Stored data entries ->
»»

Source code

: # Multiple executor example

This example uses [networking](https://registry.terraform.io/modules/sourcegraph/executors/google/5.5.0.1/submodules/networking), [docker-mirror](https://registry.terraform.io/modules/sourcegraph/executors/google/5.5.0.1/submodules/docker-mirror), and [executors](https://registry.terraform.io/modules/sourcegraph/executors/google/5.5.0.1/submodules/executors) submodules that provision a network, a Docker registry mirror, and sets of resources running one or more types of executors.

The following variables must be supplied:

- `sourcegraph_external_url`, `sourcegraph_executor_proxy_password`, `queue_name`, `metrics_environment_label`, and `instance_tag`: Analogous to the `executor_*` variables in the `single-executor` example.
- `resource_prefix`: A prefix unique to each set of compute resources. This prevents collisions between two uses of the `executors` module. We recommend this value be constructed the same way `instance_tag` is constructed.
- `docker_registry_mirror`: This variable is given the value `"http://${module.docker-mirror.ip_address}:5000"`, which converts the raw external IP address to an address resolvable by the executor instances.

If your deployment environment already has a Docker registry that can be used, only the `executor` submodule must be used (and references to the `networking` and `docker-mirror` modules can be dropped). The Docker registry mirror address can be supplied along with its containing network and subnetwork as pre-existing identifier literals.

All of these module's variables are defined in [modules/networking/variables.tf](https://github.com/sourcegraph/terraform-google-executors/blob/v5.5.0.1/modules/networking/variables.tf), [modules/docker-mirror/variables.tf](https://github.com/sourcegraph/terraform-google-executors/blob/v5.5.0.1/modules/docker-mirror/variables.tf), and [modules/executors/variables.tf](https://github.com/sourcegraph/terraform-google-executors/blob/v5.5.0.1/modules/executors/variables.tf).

««

YOUR GOAL ->
Using the data above, return each line exactly as written.

ANSWER BELOW ->
Source code

: # Multiple executor example

This example uses [networking](https://registry.terraform.io/modules/sourcegraph/executors/google/5.5.0.1/submodules/networking), [docker-mirror](https://registry.terraform.io/modules/sourcegraph/executors/google/5.5.0.1/submodules/docker-mirror), and [executors](https://registry.terraform.io/modules/sourcegraph/executors/google/5.5.0.1/submodules/executors) submodules that provision a network, a Docker registry mirror, and sets of resources running one or more types of executors.

The following variables must be supplied:

- `sourcegraph_external_url`, `sourcegraph_executor_proxy_password`, `queue_name`, `metrics_environment_label`, and `instance_tag`: Analogous to the `executor_*` variables in the `single-executor` example.
- `resource_prefix`: A prefix unique to each set of compute resources. This prevents collisions between two uses of the `executors` module. We recommend this value be constructed the same way `instance_tag` is constructed.
- `docker_registry_mirror`: This variable is given the value `"http://${module.docker-mirror.ip_address}:5000"`, which converts the raw external IP address to an address resolvable by the executor instances.

If your deployment environment already has a Docker registry that can be used, only the `executor` submodule must be used (and references to the `networking` and `docker-mirror` modules can be dropped). The Docker registry mirror address can be supplied along with its containing network and subnetwork as pre-existing identifier literals.

All of these module's variables are defined in [modules/networking/variables.tf](https://github.com/sourcegraph/terraform-google-executors/blob/v5.5.0.1/modules/networking/variables.tf), [modules/docker-mirror/variables.tf](https://github.com/sourcegraph/terraform-google-executors/blob/v5.5.0.1/modules/docker-mirror/variables.tf), and [modules/executors/variables.tf](https://github.com/sourcegraph/terraform-google-executors/blob/v5.5.0.1/modules/executors/variables.tf).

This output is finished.